### To do
In the data below, which lines hold "ViewInventory"? Copy every one.

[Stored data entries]
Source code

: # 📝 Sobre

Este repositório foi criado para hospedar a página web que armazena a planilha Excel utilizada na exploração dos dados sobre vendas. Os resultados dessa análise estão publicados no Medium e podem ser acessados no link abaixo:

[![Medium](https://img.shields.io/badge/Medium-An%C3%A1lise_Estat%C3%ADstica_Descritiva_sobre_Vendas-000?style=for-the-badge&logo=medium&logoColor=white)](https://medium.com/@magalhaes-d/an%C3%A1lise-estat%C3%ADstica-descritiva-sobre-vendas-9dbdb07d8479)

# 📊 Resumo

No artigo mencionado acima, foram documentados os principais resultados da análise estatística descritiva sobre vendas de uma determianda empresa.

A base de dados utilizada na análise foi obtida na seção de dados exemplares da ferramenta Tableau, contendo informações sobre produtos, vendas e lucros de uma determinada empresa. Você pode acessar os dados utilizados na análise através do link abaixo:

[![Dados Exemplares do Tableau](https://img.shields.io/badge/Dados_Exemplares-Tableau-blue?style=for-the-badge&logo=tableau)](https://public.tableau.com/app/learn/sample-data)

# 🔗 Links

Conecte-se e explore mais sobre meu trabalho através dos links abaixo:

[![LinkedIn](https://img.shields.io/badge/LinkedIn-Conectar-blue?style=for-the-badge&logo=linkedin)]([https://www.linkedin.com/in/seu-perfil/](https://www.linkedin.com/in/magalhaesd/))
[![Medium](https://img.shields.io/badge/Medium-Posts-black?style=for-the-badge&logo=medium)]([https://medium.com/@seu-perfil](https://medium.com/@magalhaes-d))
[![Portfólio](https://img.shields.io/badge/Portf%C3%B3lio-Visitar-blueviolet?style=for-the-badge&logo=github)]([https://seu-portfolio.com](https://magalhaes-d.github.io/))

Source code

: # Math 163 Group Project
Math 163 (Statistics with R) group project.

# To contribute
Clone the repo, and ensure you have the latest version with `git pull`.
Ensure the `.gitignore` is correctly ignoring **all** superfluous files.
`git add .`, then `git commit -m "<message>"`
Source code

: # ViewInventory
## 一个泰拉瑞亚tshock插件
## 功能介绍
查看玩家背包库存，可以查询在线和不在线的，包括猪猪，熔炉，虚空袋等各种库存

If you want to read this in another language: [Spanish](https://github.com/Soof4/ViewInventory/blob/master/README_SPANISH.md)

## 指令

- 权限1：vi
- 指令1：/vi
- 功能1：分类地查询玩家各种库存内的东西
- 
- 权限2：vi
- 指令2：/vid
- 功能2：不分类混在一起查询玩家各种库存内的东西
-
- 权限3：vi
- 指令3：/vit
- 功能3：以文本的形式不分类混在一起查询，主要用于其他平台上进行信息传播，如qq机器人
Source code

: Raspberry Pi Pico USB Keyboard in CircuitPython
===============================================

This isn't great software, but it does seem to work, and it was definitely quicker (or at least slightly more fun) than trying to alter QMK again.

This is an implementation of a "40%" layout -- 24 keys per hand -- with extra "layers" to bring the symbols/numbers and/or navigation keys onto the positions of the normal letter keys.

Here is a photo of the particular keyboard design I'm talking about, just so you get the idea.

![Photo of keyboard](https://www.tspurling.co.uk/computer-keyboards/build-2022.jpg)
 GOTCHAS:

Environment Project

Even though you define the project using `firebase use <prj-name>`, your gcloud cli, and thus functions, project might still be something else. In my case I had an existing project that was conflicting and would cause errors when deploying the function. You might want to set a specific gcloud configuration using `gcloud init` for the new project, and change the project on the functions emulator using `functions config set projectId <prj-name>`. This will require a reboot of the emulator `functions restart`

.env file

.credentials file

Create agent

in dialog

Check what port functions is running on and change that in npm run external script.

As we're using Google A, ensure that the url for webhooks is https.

### Exercise output
: # ViewInventory
If you want to read this in another language: [Spanish](https://github.com/Soof4/ViewInventory/blob/master/README_SPANISH.md)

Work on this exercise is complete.